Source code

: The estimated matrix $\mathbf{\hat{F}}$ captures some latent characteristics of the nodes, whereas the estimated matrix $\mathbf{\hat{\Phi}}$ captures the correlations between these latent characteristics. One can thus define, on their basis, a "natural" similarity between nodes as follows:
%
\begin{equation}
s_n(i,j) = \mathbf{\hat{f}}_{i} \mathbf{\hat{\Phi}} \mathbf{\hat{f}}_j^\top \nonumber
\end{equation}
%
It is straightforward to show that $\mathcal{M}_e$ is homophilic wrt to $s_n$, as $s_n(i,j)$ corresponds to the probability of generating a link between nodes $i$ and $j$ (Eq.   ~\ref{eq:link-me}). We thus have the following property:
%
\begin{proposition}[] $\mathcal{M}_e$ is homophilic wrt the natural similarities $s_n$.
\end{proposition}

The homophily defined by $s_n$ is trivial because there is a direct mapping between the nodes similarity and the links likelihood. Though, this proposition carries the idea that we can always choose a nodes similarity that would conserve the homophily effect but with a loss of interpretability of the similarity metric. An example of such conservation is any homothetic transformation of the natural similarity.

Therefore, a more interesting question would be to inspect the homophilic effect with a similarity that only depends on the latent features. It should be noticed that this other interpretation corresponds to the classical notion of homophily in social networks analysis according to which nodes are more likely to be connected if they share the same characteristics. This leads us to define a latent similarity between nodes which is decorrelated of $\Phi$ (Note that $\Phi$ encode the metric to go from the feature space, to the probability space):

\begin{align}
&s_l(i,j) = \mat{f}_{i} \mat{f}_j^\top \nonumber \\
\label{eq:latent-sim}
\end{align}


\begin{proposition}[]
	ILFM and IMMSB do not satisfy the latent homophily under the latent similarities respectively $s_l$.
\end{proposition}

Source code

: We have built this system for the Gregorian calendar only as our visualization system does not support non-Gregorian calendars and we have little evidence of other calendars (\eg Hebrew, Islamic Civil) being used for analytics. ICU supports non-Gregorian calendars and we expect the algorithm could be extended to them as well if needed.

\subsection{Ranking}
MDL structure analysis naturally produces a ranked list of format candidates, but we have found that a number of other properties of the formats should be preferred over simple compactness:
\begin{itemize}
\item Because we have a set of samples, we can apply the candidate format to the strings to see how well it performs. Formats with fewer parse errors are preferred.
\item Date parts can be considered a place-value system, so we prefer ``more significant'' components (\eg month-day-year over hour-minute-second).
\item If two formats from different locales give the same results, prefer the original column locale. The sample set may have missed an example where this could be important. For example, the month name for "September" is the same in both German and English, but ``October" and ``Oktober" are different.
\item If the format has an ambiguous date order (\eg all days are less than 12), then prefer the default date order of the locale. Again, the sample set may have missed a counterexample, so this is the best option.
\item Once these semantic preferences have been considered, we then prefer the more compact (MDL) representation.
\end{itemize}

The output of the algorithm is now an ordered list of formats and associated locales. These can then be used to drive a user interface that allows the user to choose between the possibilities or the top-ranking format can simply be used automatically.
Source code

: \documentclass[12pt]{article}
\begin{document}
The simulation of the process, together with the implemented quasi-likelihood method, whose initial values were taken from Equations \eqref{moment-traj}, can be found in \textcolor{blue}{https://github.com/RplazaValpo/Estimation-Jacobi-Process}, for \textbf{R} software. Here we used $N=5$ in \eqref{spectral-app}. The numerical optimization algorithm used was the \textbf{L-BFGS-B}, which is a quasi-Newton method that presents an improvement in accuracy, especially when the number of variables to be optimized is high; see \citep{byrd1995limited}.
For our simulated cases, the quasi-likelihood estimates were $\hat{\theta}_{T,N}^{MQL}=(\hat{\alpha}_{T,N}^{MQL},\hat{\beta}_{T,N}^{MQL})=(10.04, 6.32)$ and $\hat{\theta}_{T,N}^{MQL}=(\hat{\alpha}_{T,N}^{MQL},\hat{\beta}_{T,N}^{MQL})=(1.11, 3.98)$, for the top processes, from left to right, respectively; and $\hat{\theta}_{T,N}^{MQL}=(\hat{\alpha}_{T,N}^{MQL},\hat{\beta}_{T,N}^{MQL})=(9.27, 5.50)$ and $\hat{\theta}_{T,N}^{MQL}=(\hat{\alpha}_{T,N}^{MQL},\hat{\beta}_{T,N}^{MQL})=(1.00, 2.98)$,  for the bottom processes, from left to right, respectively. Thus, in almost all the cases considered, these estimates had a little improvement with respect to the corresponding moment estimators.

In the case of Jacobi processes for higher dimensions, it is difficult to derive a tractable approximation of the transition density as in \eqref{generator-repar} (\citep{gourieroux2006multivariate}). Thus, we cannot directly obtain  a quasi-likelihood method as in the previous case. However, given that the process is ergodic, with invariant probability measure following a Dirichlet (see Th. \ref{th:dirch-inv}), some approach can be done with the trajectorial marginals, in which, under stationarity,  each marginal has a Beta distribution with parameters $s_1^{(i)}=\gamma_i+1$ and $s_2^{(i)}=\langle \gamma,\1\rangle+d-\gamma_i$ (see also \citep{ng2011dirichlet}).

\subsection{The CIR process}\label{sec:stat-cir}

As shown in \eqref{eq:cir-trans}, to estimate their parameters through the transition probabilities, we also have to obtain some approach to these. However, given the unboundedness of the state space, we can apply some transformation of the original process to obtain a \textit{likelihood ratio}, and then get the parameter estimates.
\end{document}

(What is expected): Would you copy, unchanged, the stretch of the records above that begins at the line containing "errors are preferred." and ends at the line containing "month-day-year over hour-minute-second).", and only that?

(Solution below):
\item Because we have a set of samples, we can apply the candidate format to the strings to see how well it performs. Formats with fewer parse errors are preferred.
\item Date parts can be considered a place-value system, so we prefer ``more significant'' components (\eg month-day-year over hour-minute-second).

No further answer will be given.